Sunday, October 13, 2013

Middle Peak Bushwack - Cuyamaca Rancho State Park

After several failed attempts at climbing Middle Peak in Cuyamaca Rancho State Park, Josh and I decided Sunday was the day it was to be done. Finally. 
We had not intended to do this hike and were caught without a map. We snapped a picture of Jerry Schad's write up about it in 'Afoot and Afield in San Diego' which is a must have book for San Diego hikers. 

Heading up Milk Ranch Road we veered right, toward the Black Oak Trail and Sugar Pine Trails

Climbing the road was a bit lackluster but the views of the Lake and Valley were stunning. While the Black Oaks have yet to turn this far south, you could still feel fall in the air and the changing light cast long shadows on the ground.

We abandoned Jerry Schad's itinerary and found remnants of a use trail through a burn area. Being careful to avoid stepping on the newly planted pine saplings we pushed our way up toward the peak. The chaparral was anything but forgiving and route finding was a challenge.

The peak was marked with half of a wooden shovel or broom handle stuck in a pile of rocks. Josh spotted the register box and we sat down, putting on our jackets to break the cold wind. We read through the past entries which talked mostly about the crazy bushwack to the top.

 The views at the top were beautiful.

We planned to do this as a loop and with no map, Josh climbed up to gain a better perspective on how to reach the trail or fire road without backtracking.

Now that the climb was out of the way we started to take in the flora and fauna in the area. Josh called this guy a 'fuzzy butt bug' and that is exactly what he was. A large beetle type bug with an orange fuzzy butt.

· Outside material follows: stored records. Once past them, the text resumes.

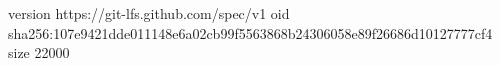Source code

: version https://git-lfs.github.com/spec/v1
oid sha256:107e9421dde011148e6a02cb99f5563868b24306058e89f26686d10127777cf4
size 22000
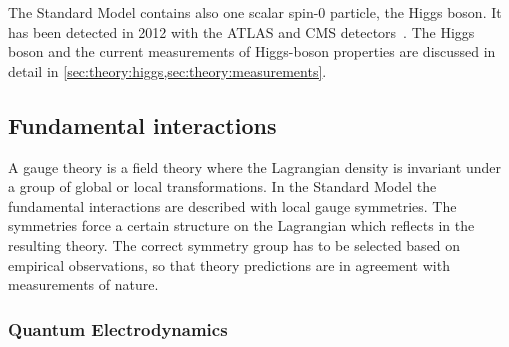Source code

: The Standard Model contains also one scalar spin-0 particle, the Higgs boson.
It has been detected in 2012 with the ATLAS and CMS detectors~\cite{HiggsDiscoveryATLAS,HiggsDiscoveryCMS}.
The Higgs boson and the current measurements of Higgs-boson properties are discussed in detail in \cref{sec:theory:higgs,sec:theory:measurements}.

\subsection{Fundamental interactions}\label{sub:theory:sm:interactions}

A gauge theory is a field theory where the Lagrangian density is invariant under a group of global or local transformations.
In the Standard Model the fundamental interactions are described with local gauge symmetries.
The symmetries force a certain structure on the Lagrangian which reflects in the resulting theory.
The correct symmetry group has to be selected based on empirical observations, so that theory predictions are in agreement with measurements of nature.

\subsubsection{Quantum Electrodynamics}

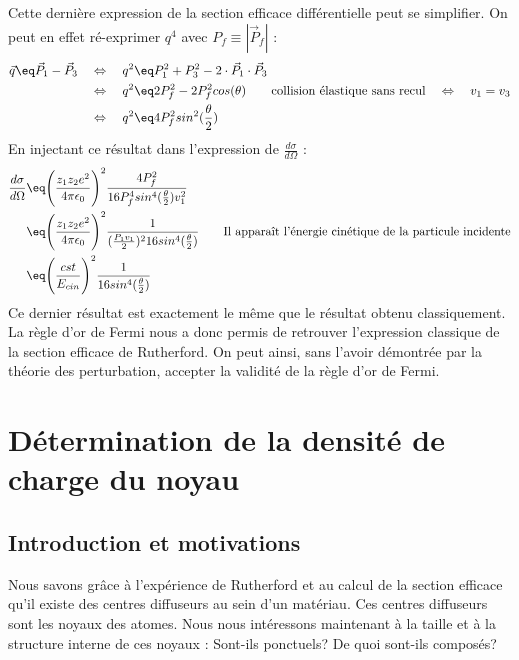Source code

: Cette dernière expression de la section efficace différentielle peut se simplifier. On peut en effet ré-exprimer $q^4$ avec $P_f \equiv |\vec{P}_f|$ :
\begin{align*}
    \vec{q} \eq \vec{P}_1 - \vec{P}_3
        &\quad \Leftrightarrow \quad
    q^2 \eq P_1^2 + P_3^2 - 2 \cdot \vec{P}_1 \cdot \vec{P}_3\\
        &\quad \Leftrightarrow \quad
    q^2 \eq 2 P_f^2 - 2 P_f^2 cos(\theta)
    \qquad \text{collision élastique sans recul} \quad \Leftrightarrow \quad v_1=v_3\\
        &\quad \Leftrightarrow \quad
    q^2 \eq 4 P_f^2 sin^2(\frac{\theta}{2})
\end{align*}
En injectant ce résultat dans l'expression de  $\frac{d\sigma}{d\Omega}$ :
\begin{align*}
    \dfrac{d\sigma}{d\Omega}
        &\eq
    \Bigg( \dfrac{z_1 z_2e^2}{4\pi\epsilon_0} \Bigg)^2 
    \dfrac{4 P_f^2}{16 P_f^4 sin^4(\frac{\theta}{2})v^2_1}\\
        &\eq
    \Bigg( \dfrac{z_1 z_2e^2}{4\pi\epsilon_0} \Bigg)^2
    \dfrac{1}{ (\frac{P_1v_1}{2})^2 16sin^4(\frac{\theta}{2})}
    \qquad \text{Il apparaît l'énergie cinétique de la particule incidente}\\
    &\eq
    \Bigg( \dfrac{cst}{E_{cin}} \Bigg)^2
    \dfrac{1}{16sin^4(\frac{\theta}{2})}
\end{align*}
Ce dernier résultat est exactement le même que le résultat obtenu classiquement. La règle d'or de Fermi nous a donc permis de retrouver l'expression classique de la section efficace de Rutherford. On peut ainsi, sans l'avoir démontrée par la théorie des perturbation, accepter la validité de la règle d'or de Fermi.





\section{Détermination de la densité de charge du noyau}

\subsection{Introduction et motivations}

Nous savons grâce à l'expérience de Rutherford et au calcul de la section efficace qu'il existe des centres diffuseurs au sein d'un matériau. Ces centres diffuseurs sont les noyaux des atomes. Nous nous intéressons maintenant à la taille et à la structure interne de ces noyaux : Sont-ils ponctuels? De quoi sont-ils composés?\\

We heard the calls of a pair of unidentifiable birds in a distant tree. We willed them to fly so we could get a better look but they did not oblige.

Finally we met with the Black Oak Trail and headed around the base of Middle Peak toward the road. The clouds were casting shadows over Cuyamaca Peak and we wondered how many animals were in those woods.

After quite a descent we returned to Milk Ranch Road and started spotting Mule Deer almost immediately.

This Deer had a fawn with her and they continued to graze unphased by our presence. After our fill of Deer watching we headed back to the truck and took a slow drive home, looking for wild Turkeys and Hawks.

 It was another beautiful day in the mountains.
All together we figure the hike was about 7 miles round trip, including the bushwack to the top. 
Having cooler weather made this hike a lot more fun in comparison to our earlier summer attempts. 
Middle Peak is definitely worth doing.